**Directions:**
Count the lines in the following data that include "cite". Please write only the number.

**Stored data:**
________

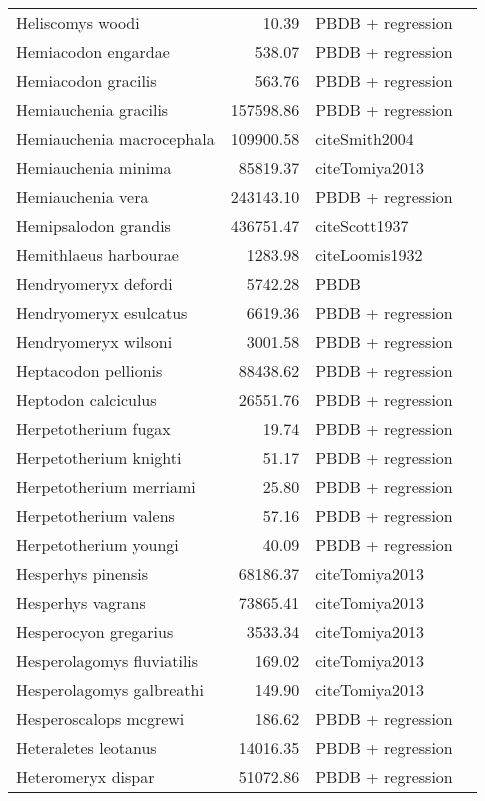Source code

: \begin{table}[ht]
\begin{tabular}{lrll}
  Heliscomys woodi & 10.39 & PBDB + regression &  \\ 
  Hemiacodon engardae & 538.07 & PBDB + regression &  \\ 
  Hemiacodon gracilis & 563.76 & PBDB + regression &  \\ 
  Hemiauchenia gracilis & 157598.86 & PBDB + regression &  \\ 
  Hemiauchenia macrocephala & 109900.58 & cite{Smith2004} &  \\ 
  Hemiauchenia minima & 85819.37 & cite{Tomiya2013} &  \\ 
  Hemiauchenia vera & 243143.10 & PBDB + regression &  \\ 
  Hemipsalodon grandis & 436751.47 & cite{Scott1937} &  \\ 
  Hemithlaeus harbourae & 1283.98 & cite{Loomis1932} &  \\ 
  Hendryomeryx defordi & 5742.28 & PBDB &  \\ 
  Hendryomeryx esulcatus & 6619.36 & PBDB + regression &  \\ 
  Hendryomeryx wilsoni & 3001.58 & PBDB + regression &  \\ 
  Heptacodon pellionis & 88438.62 & PBDB + regression &  \\ 
  Heptodon calciculus & 26551.76 & PBDB + regression &  \\ 
  Herpetotherium fugax & 19.74 & PBDB + regression &  \\ 
  Herpetotherium knighti & 51.17 & PBDB + regression &  \\ 
  Herpetotherium merriami & 25.80 & PBDB + regression &  \\ 
  Herpetotherium valens & 57.16 & PBDB + regression &  \\ 
  Herpetotherium youngi & 40.09 & PBDB + regression &  \\ 
  Hesperhys pinensis & 68186.37 & cite{Tomiya2013} &  \\ 
  Hesperhys vagrans & 73865.41 & cite{Tomiya2013} &  \\ 
  Hesperocyon gregarius & 3533.34 & cite{Tomiya2013} &  \\ 
  Hesperolagomys fluviatilis & 169.02 & cite{Tomiya2013} &  \\ 
  Hesperolagomys galbreathi & 149.90 & cite{Tomiya2013} &  \\ 
  Hesperoscalops mcgrewi & 186.62 & PBDB + regression &  \\ 
  Heteraletes leotanus & 14016.35 & PBDB + regression &  \\ 
  Heteromeryx dispar & 51072.86 & PBDB + regression &  \\ 

\end{tabular}
\end{table}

________

**Solution:**
9